Even the parts of life that seem undesirable are a balm to the geist. The feel of a split lip, and broken ribs, held together by plasm. The thrill of death on the line, even when it won’t stick. A sin-eater can take an incredible amount of abuse, and the spirit inside them will revel in it the whole time, riding the masochist high of adrenaline and endorphins. Some sin-eaters will even feed their geists with action, though it’s easy to lose yourself and become a dark Elysian with that attitude.
Put simply, Geist has two competing and complimentary drives as a game: To enjoy the life that you have now that you’ve been given a second chance, and to make the afterlife a better place and help the dead pass on to something better. How you balance these drives of Life and Death is up to you and your krewe, but they should inform your outlook.
There’s no shortage of death focused media. The corebook had it’s own list, but here’s a few of the things that inspire me. Some of the inspiration actually resulted in Geists or Sin-eaters in Night Horrors: Unquiet Dead.
Gideon the Ninth: While not necessarily featuring the dead themselves all that much, Tamsin Muir’s necromantic universe certainly gives good inspiration for krewe cults. There’s also a really good example of a Kerberos or Cthonian, maybe a Tyrant. And even a Sin-eater using Remembrance Traits. Remember: “We do bones, motherfucker!”
Dresden Files: I’m pretty sure the series is inspired by the old World of Darkness. The politics vis a vis the police get increasingly grating as time goes on, but it’s the benchmark for urban fantasy. A handful of the books are even focused around zombies and ghosts, including Grave Peril, Dead Beat, Ghost Story, and Skin Game.

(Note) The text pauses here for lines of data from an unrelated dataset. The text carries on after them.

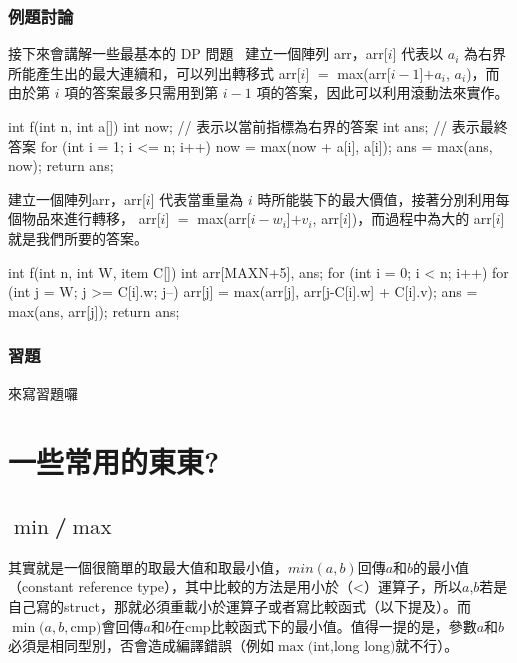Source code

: \documentclass[main.tex]{subfiles}
\begin{document}
\subsection{例題討論} 
接下來會講解一些最基本的 DP 問題~
建立一個陣列 arr，arr[$i$] 代表以 $a_i$ 為右界所能產生出的最大連續和，可以列出轉移式 arr[$i$] $=$ max(arr[$i-1$]$+ a_i$, $a_i$)，而由於第 $i$ 項的答案最多只需用到第 $i-1$ 項的答案，因此可以利用滾動法來實作。
\begin{C++}
	int f(int n, int a[]) {
		int now; // 表示以當前指標為右界的答案
		int ans; // 表示最終答案
		for (int i = 1; i <= n; i++) {
			now = max(now + a[i], a[i]);
			ans = max(ans, now);
		}
		return ans;
	}
\end{C++}

建立一個陣列arr，arr[$i$] 代表當重量為 $i$ 時所能裝下的最大價值，接著分別利用每個物品來進行轉移，  arr[$i$] $=$ max(arr[$i-w_i$]$+ v_i$, arr[$i$])，而過程中為大的 arr[$i$] 就是我們所要的答案。
\begin{C++}
	int f(int n, int W, item C[]) {
		int arr[MAXN+5], ans;
		for (int i = 0; i < n; i++) {
			for (int j = W; j >= C[i].w; j--) {
				arr[j] = max(arr[j], arr[j-C[i].w] + C[i].v);
				ans = max(ans, arr[j]);
			}
		}
		return ans;
	}
\end{C++}
\subsection{習題} 
來寫習題囉

\chapter{一些常用的東東?}
\section{$\min$/$\max$}
其實就是一個很簡單的取最大值和取最小值，$min(a,b)$回傳$a$和$b$的最小值（constant reference type），其中比較的方法是用小於（<）運算子，所以$a$,$b$若是自己寫的struct，那就必須重載小於運算子或者寫比較函式（以下提及）。而$\min(a,b,$cmp$)$會回傳$a$和$b$在cmp比較函式下的最小值。值得一提的是，參數$a$和$b$必須是相同型別，否會造成編譯錯誤（例如$\max($int,long long$)$就不行）。
\end{document}
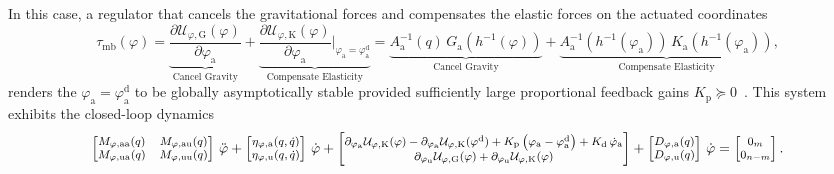In this case, a regulator that cancels the gravitational forces and compensates the elastic forces on the actuated coordinates
\begin{equation}
    \tau_\mathrm{mb}(\varphi) = \underbrace{\frac{\partial \mathcal{U}_{\varphi,\mathrm{G}}(\varphi)}{\partial \varphi_\mathrm{a}}}_\text{Cancel Gravity} + \underbrace{\frac{\partial \mathcal{U}_{\varphi,\mathrm{K}}(\varphi)}{\partial \varphi_\mathrm{a}} \bigg |_{\varphi_\mathrm{a}=\varphi_\mathrm{a}^\mathrm{d}}}_\text{Compensate Elasticity} = \underbrace{A_\mathrm{a}^{-1}(q) \, G_\mathrm{a}(h^{-1}(\varphi))}_\text{Cancel Gravity} + \underbrace{A_\mathrm{a}^{-1}(h^{-1}(\varphi_\mathrm{a})) \, K_\mathrm{a}(h^{-1}(\varphi_\mathrm{a}))}_\text{Compensate Elasticity},
\end{equation}
renders the $\varphi_\mathrm{a} = \varphi_\mathrm{a}^\mathrm{d}$ to be globally asymptotically stable provided sufficiently large proportional feedback gains $K_\mathrm{p} \succeq 0$~\citep{pustina2025analysis}.
This system exhibits the closed-loop dynamics
\begin{equation}\footnotesize
    \begin{bmatrix}
        M_{\varphi,\mathrm{aa}}(q) & M_{\varphi,\mathrm{au}}(q)\\ 
        M_{\varphi,\mathrm{ua}}(q) & M_{\varphi,\mathrm{uu}}(q)
    \end{bmatrix} \, \ddot{\varphi} + \begin{bmatrix}
        \eta_{\varphi,\mathrm{a}}(q,\dot{q})\\ \eta_{\varphi,\mathrm{u}}(q,\dot{q})
    \end{bmatrix} \, \dot{\varphi} + \begin{bmatrix}
       \partial_{\varphi_\mathrm{a}} \mathcal{U}_{\varphi,\mathrm{K}}(\varphi) - \partial_{\varphi_\mathrm{a}} \mathcal{U}_{\varphi,\mathrm{K}}(\varphi^\mathrm{d}) + K_\mathrm{p} \left ( \varphi_\mathrm{a} - \varphi^\mathrm{d}_\mathrm{a} \right ) + K_\mathrm{d} \, \dot{\varphi}_\mathrm{a}\\
       \partial_{\varphi_\mathrm{u}} \mathcal{U}_{\varphi,\mathrm{G}}(\varphi) + \partial_{\varphi_\mathrm{u}} \mathcal{U}_{\varphi,\mathrm{K}}(\varphi)
    \end{bmatrix} + \begin{bmatrix}
        D_{\varphi,\mathrm{a}}(q)\\
        D_{\varphi,\mathrm{u}}(q)
    \end{bmatrix} \, \dot{\varphi} = \begin{bmatrix}
        0_m\\ 0_{n-m}
    \end{bmatrix}.
\end{equation}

Grave Peril and Dead Beat each inspired a geist in this book’s companion piece, Night Horrors: Unquiet Dead.
Jojo’s Bizarre Adventure: There’s a ton of this manga by now, and all of them are absolutely batshit insane. It doesn’t necessarily have much to do with ghosts, but the series’ trademark magic system, The Stand, is an absolutely great source of inspiration for your geist. Plus if you don’t know what to call your geist, just pick an old dad rock song. There’s an obvious Stand in Unquiet Dead. There are several Netflix seasons by now.
The Cosmere: Okay, okay, I know recommending Sanderson is like recommending water at this point. But hear me out: Mistborn: Secret History. And Shadows for Silence and the Forests of Hell. While thematically it isn’t too similar, the Nahel Bond in the Stormlight Archive is very similar to the Bargain.
Sandman: While Dream is the primary protagonist, Death is a standout for her surprisingly chipper attitude despite being the embodiment of an ending. Façade is absolutely a standout for Geist inspiration, and so is Hob Gadling’s story. Keep in mind that it’s from the 80s/90s and oof, there’s a bit in. The audiodramas from Audible change the worst of it, and the Netflix show does as well simply by updating the setting.
The Lost Room: Mentioned in the main book, it bears repeating simply because more people should watch it. I’m pretty sure it was a backdoor pilot, but it got retooled into Warehouse 13. Either way, it’s a really cool miniseries, and it inspired The House That Hates over in Unquiet Dead.
Silent Hill: I sincerely believe this is a good adaptation. The grotesque monsters are great for ghosts in the Dominions, with the Red Pyramid being a Kerberos maybe. Honestly the transition between realities inspired a story I ran back in 2009. Silent Hill: Revelation is terrible in the best way, and likewise provides some gross monsters.